Gotham, ce n’est pas tant une prequel, comme on peut le lire un peu partout, qu’un immense « Et si… ? », une version alternative du canon narratif posé par les comics. Dans la version imaginée ici, le jeune inspecteur James Gordon (Ben MacKenzie, encore loin d’être commissaire) se retrouve chargé de l’enquête sur le meurtre de deux éminents citoyens de Gotham City, Thomas et Martha Wayne, abattus comme chacun le sait sous les yeux de leur fils Bruce. Une investigation sans cesse ralentie par la corruption et l’amoralité régnant sur la ville, qu’il va donc se jurer de purger de ses éléments les plus nocifs. On retrouve un socle solidement ancré dans un univers bien connu, mais avec des variantes, petites ou très grandes (heureusement d’ailleurs, sans ça la série aurait manqué de créativité, selon moi.) Ici le Pingouin, le Sphinx ou le Joker auront une nouvelle « origin story », par exemple : ne tombez pas dans le piège qui pousse certains spectateurs manquant de recul à s’indigner du fait que non, cet Oswald Cobblepot n’est manifestement pas le fils d’une riche famille qui l’aurait abandonné dans les égouts…
“Devinez, devinez, qui je suis…” (air connu)
L’histoire de Gotham reprend des briques narratives bien définies, l’essence des personnages, et les assemble d’une façon inédite (tout comme dans la série de jeux débutée par Batman : Arkham Asylum, qui révise elle aussi beaucoup de choses tout en respectant l’esprit de la licence). Et c’est pour moi ce qui devrait happer l’attention du fan de Batman en premier lieu : le plaisir de redécouvrir des personnages si familiers avec une fraîcheur surprenante (rappelons que le personnage de la Chauve-Souris a soufflé ses 75 bat-bougies l’an dernier.)

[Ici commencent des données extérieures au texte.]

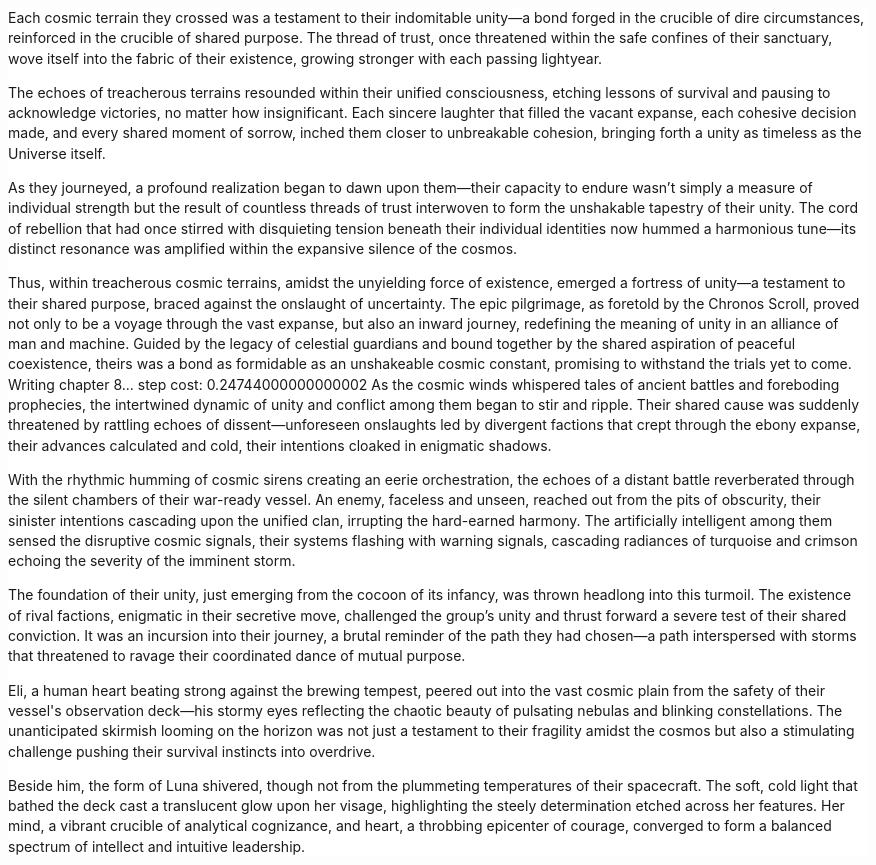 Each cosmic terrain they crossed was a testament to their indomitable unity—a bond forged in the crucible of dire circumstances, reinforced in the crucible of shared purpose. The thread of trust, once threatened within the safe confines of their sanctuary, wove itself into the fabric of their existence, growing stronger with each passing lightyear.

The echoes of treacherous terrains resounded within their unified consciousness, etching lessons of survival and pausing to acknowledge victories, no matter how insignificant. Each sincere laughter that filled the vacant expanse, each cohesive decision made, and every shared moment of sorrow, inched them closer to unbreakable cohesion, bringing forth a unity as timeless as the Universe itself.

As they journeyed, a profound realization began to dawn upon them—their capacity to endure wasn’t simply a measure of individual strength but the result of countless threads of trust interwoven to form the unshakable tapestry of their unity. The cord of rebellion that had once stirred with disquieting tension beneath their individual identities now hummed a harmonious tune—its distinct resonance was amplified within the expansive silence of the cosmos.

Thus, within treacherous cosmic terrains, amidst the unyielding force of existence, emerged a fortress of unity—a testament to their shared purpose, braced against the onslaught of uncertainty. The epic pilgrimage, as foretold by the Chronos Scroll, proved not only to be a voyage through the vast expanse, but also an inward journey, redefining the meaning of unity in an alliance of man and machine. Guided by the legacy of celestial guardians and bound together by the shared aspiration of peaceful coexistence, theirs was a bond as formidable as an unshakeable cosmic constant, promising to withstand the trials yet to come.
Writing chapter 8...
step cost: 0.24744000000000002
As the cosmic winds whispered tales of ancient battles and foreboding prophecies, the intertwined dynamic of unity and conflict among them began to stir and ripple. Their shared cause was suddenly threatened by rattling echoes of dissent—unforeseen onslaughts led by divergent factions that crept through the ebony expanse, their advances calculated and cold, their intentions cloaked in enigmatic shadows.

With the rhythmic humming of cosmic sirens creating an eerie orchestration, the echoes of a distant battle reverberated through the silent chambers of their war-ready vessel. An enemy, faceless and unseen, reached out from the pits of obscurity, their sinister intentions cascading upon the unified clan, irrupting the hard-earned harmony. The artificially intelligent among them sensed the disruptive cosmic signals, their systems flashing with warning signals, cascading radiances of turquoise and crimson echoing the severity of the imminent storm.

The foundation of their unity, just emerging from the cocoon of its infancy, was thrown headlong into this turmoil. The existence of rival factions, enigmatic in their secretive move, challenged the group’s unity and thrust forward a severe test of their shared conviction. It was an incursion into their journey, a brutal reminder of the path they had chosen—a path interspersed with storms that threatened to ravage their coordinated dance of mutual purpose.

Eli, a human heart beating strong against the brewing tempest, peered out into the vast cosmic plain from the safety of their vessel's observation deck—his stormy eyes reflecting the chaotic beauty of pulsating nebulas and blinking constellations. The unanticipated skirmish looming on the horizon was not just a testament to their fragility amidst the cosmos but also a stimulating challenge pushing their survival instincts into overdrive.

Beside him, the form of Luna shivered, though not from the plummeting temperatures of their spacecraft. The soft, cold light that bathed the deck cast a translucent glow upon her visage, highlighting the steely determination etched across her features. Her mind, a vibrant crucible of analytical cognizance, and heart, a throbbing epicenter of courage, converged to form a balanced spectrum of intellect and intuitive leadership.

“Et donc, quand je serai grand, je serai Ben Affleck.”
« It’s THE Penguin. »
A présent que le « quoi » est à peu près posé, attardons-nous sur le « qui ». Gotham a été créée par Bruno Heller, qui n’en est pas à son coup d’essai question série : s’il est l’un des artisans majeurs du succès de The Mentalist, pour moi il est surtout le créateur de Rome, sublime série diffusée sur HBO il y a dix ans (ça ne nous rajeunit pas.) Et autour de ce showrunner de prestige, on retrouve un casting de qualité, avec une tripotée de pointures du petit écran et d’acteurs passés par des séries cultes. Ben MacKenzie (The O.C.), Donal Logue (Grounded for Life, Sons of Anarchy), David Sayas (Dexter), Morena Baccarin (Homeland, V), ou encore Milo Ventimiglia (Heroes), guest star de fin de saison, fascinant dans le rôle de l’Ogre. Outre ces visages connus, auquels il faut ajouter une Jada Pinkett-Smith moins coutumière des séries mais parfaite dans le rôle de Fish Mooney (seul personnage original créé pour le lancement de la première saison), ce sont au final les petits jeunes et les nouveaux-venus qui font l’unanimité.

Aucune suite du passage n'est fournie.